WHAT THE EXERCISE ASKS. Please work out how many lines in the entries below include the string "prioridades", and reply with the number alone.

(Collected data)
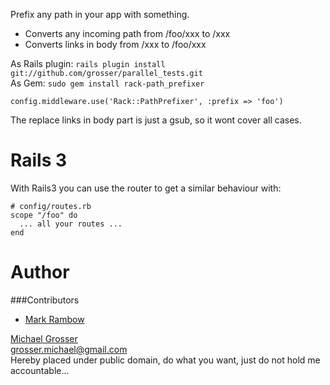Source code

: Prefix any path in your app with something.

 - Converts any incoming path from /foo/xxx to /xxx
 - Converts links in body from /xxx to /foo/xxx

As Rails plugin: ` rails plugin install git://github.com/grosser/parallel_tests.git `  
As Gem: ` sudo gem install rack-path_prefixer `

    config.middleware.use('Rack::PathPrefixer', :prefix => 'foo')

The replace links in body part is just a gsub, so it wont cover all cases.

Rails 3
=======
With Rails3 you can use the router to get a similar behaviour with:

    # config/routes.rb
    scope "/foo" do
      ... all your routes ...
    end

Author
======
###Contributors

 - [Mark Rambow](http://github.com/markrambow)

[Michael Grosser](http://pragmatig.wordpress.com)  
grosser.michael@gmail.com  
Hereby placed under public domain, do what you want, just do not hold me accountable...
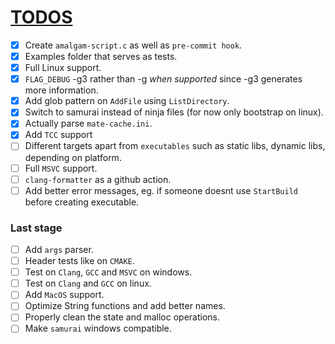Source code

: # [TODOS](https://github.com/TomasBorquez/mate.h/issues/9)
- [x] Create `amalgam-script.c` as well as `pre-commit hook`.
- [x] Examples folder that serves as tests.
- [x] Full Linux support.
- [x] `FLAG_DEBUG` -g3 rather than -g *when supported* since -g3 generates more information.
- [x] Add glob pattern on `AddFile` using `ListDirectory`.
- [x] Switch to samurai instead of ninja files (for now only bootstrap on linux).
- [x] Actually parse `mate-cache.ini`.
- [x] Add `TCC` support
- [ ] Different targets apart from `executables` such as static libs, dynamic libs, depending on platform.
- [ ] Full `MSVC` support.
- [ ] `clang-formatter` as a github action.
- [ ] Add better error messages, eg. if someone doesnt use `StartBuild` before creating executable.

### Last stage
- [ ] Add `args` parser.
- [ ] Header tests like on `CMAKE`.
- [ ] Test on `Clang`, `GCC` and `MSVC` on windows.
- [ ] Test on `Clang` and `GCC` on linux.
- [ ] Add `MacOS` support.
- [ ] Optimize String functions and add better names.
- [ ] Properly clean the state and malloc operations.
- [ ] Make `samurai` windows compatible.
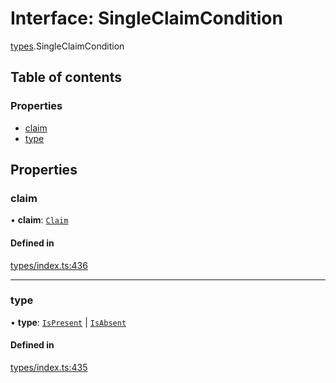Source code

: # Interface: SingleClaimCondition

[types](../wiki/types).SingleClaimCondition

## Table of contents

### Properties

- [claim](../wiki/types.SingleClaimCondition#claim)
- [type](../wiki/types.SingleClaimCondition#type)

## Properties

### claim

• **claim**: [`Claim`](../wiki/types#claim)

#### Defined in

[types/index.ts:436](https://github.com/PolymeshAssociation/polymesh-sdk/blob/46129005/src/types/index.ts#L436)

___

### type

• **type**: [`IsPresent`](../wiki/types.ConditionType#ispresent) \| [`IsAbsent`](../wiki/types.ConditionType#isabsent)

#### Defined in

[types/index.ts:435](https://github.com/PolymeshAssociation/polymesh-sdk/blob/46129005/src/types/index.ts#L435)
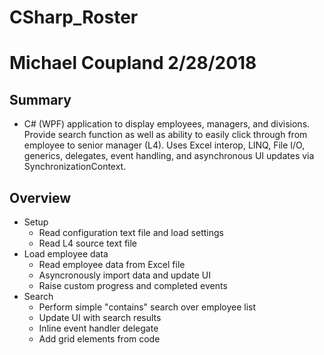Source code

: # CSharp_Roster
# Michael Coupland 2/28/2018

## Summary
* C# (WPF) application to display employees, managers, and divisions.  Provide search function as well as ability to easily click through from employee to senior manager (L4). Uses Excel interop, LINQ, File I/O, generics, delegates, event handling, and asynchronous UI updates via SynchronizationContext.

## Overview
* Setup
  * Read configuration text file and load settings
  * Read L4 source text file
* Load employee data
  * Read employee data from Excel file
  * Asyncronously import data and update UI
  * Raise custom progress and completed events
* Search
  * Perform simple "contains" search over employee list
  * Update UI with search results
  * Inline event handler delegate
  * Add grid elements from code
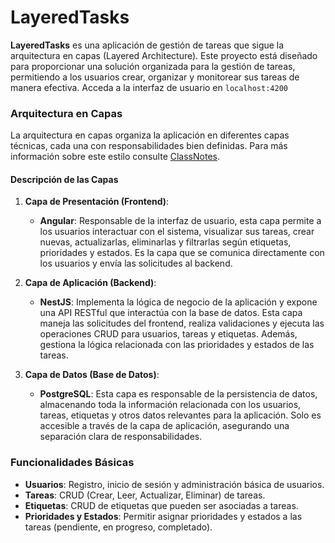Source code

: # LayeredTasks

**LayeredTasks** es una aplicación de gestión de tareas que sigue la arquitectura en capas (Layered Architecture). Este proyecto está diseñado para proporcionar una solución organizada para la gestión de tareas, permitiendo a los usuarios crear, organizar y monitorear sus tareas de manera efectiva. Acceda a la interfaz de usuario en `localhost:4200`

### Arquitectura en Capas

La arquitectura en capas organiza la aplicación en diferentes capas técnicas, cada una con responsabilidades bien definidas. Para más información sobre este estilo consulte [ClassNotes](https://feliperojas2601.github.io/ClassNotesWeb/books/).

#### Descripción de las Capas

1. **Capa de Presentación (Frontend)**:
   - **Angular**: Responsable de la interfaz de usuario, esta capa permite a los usuarios interactuar con el sistema, visualizar sus tareas, crear nuevas, actualizarlas, eliminarlas y filtrarlas según etiquetas, prioridades y estados. Es la capa que se comunica directamente con los usuarios y envía las solicitudes al backend.

2. **Capa de Aplicación (Backend)**:
   - **NestJS**: Implementa la lógica de negocio de la aplicación y expone una API RESTful que interactúa con la base de datos. Esta capa maneja las solicitudes del frontend, realiza validaciones y ejecuta las operaciones CRUD para usuarios, tareas y etiquetas. Además, gestiona la lógica relacionada con las prioridades y estados de las tareas.

3. **Capa de Datos (Base de Datos)**:
   - **PostgreSQL**: Esta capa es responsable de la persistencia de datos, almacenando toda la información relacionada con los usuarios, tareas, etiquetas y otros datos relevantes para la aplicación. Solo es accesible a través de la capa de aplicación, asegurando una separación clara de responsabilidades.

### Funcionalidades Básicas

- **Usuarios**: Registro, inicio de sesión y administración básica de usuarios.
- **Tareas**: CRUD (Crear, Leer, Actualizar, Eliminar) de tareas.
- **Etiquetas**: CRUD de etiquetas que pueden ser asociadas a tareas.
- **Prioridades y Estados**: Permitir asignar prioridades y estados a las tareas (pendiente, en progreso, completado).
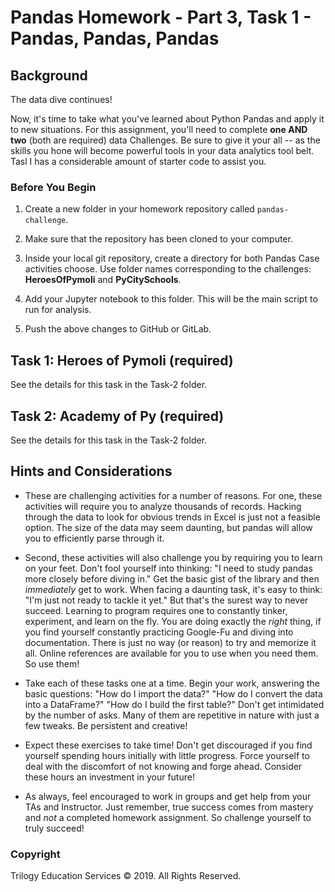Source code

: # Pandas Homework - Part 3, Task 1 - Pandas, Pandas, Pandas

## Background

The data dive continues!

Now, it's time to take what you've learned about Python Pandas and apply it to new situations. For this assignment, you'll need to complete **one AND two** (both are required) data Challenges. Be sure to give it your all -- as the skills you hone will become powerful tools in your data analytics tool belt. Tasl I has a considerable amount of starter code to assist you.

### Before You Begin

1. Create a new folder in your homework repository called `pandas-challenge`.

2. Make sure that the repository has been cloned to your computer.

3. Inside your local git repository, create a directory for both Pandas Case activities choose. Use folder names corresponding to the challenges: **HeroesOfPymoli** and  **PyCitySchools**.

4. Add your Jupyter notebook to this folder. This will be the main script to run for analysis.

5. Push the above changes to GitHub or GitLab.

## Task 1: Heroes of Pymoli (required)

See the details for this task in the Task-2 folder.

## Task 2: Academy of Py (required)

See the details for this task in the Task-2 folder.

## Hints and Considerations

* These are challenging activities for a number of reasons. For one, these activities will require you to analyze thousands of records. Hacking through the data to look for obvious trends in Excel is just not a feasible option. The size of the data may seem daunting, but pandas will allow you to efficiently parse through it.

* Second, these activities will also challenge you by requiring you to learn on your feet. Don't fool yourself into thinking: "I need to study pandas more closely before diving in." Get the basic gist of the library and then _immediately_ get to work. When facing a daunting task, it's easy to think: "I'm just not ready to tackle it yet." But that's the surest way to never succeed. Learning to program requires one to constantly tinker, experiment, and learn on the fly. You are doing exactly the _right_ thing, if you find yourself constantly practicing Google-Fu and diving into documentation. There is just no way (or reason) to try and memorize it all. Online references are available for you to use when you need them. So use them!

* Take each of these tasks one at a time. Begin your work, answering the basic questions: "How do I import the data?" "How do I convert the data into a DataFrame?" "How do I build the first table?" Don't get intimidated by the number of asks. Many of them are repetitive in nature with just a few tweaks. Be persistent and creative!

* Expect these exercises to take time! Don't get discouraged if you find yourself spending  hours initially with little progress. Force yourself to deal with the discomfort of not knowing and forge ahead. Consider these hours an investment in your future!

* As always, feel encouraged to work in groups and get help from your TAs and Instructor. Just remember, true success comes from mastery and _not_ a completed homework assignment. So challenge yourself to truly succeed!

### Copyright

Trilogy Education Services © 2019. All Rights Reserved.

YOUR SOLUTION. 3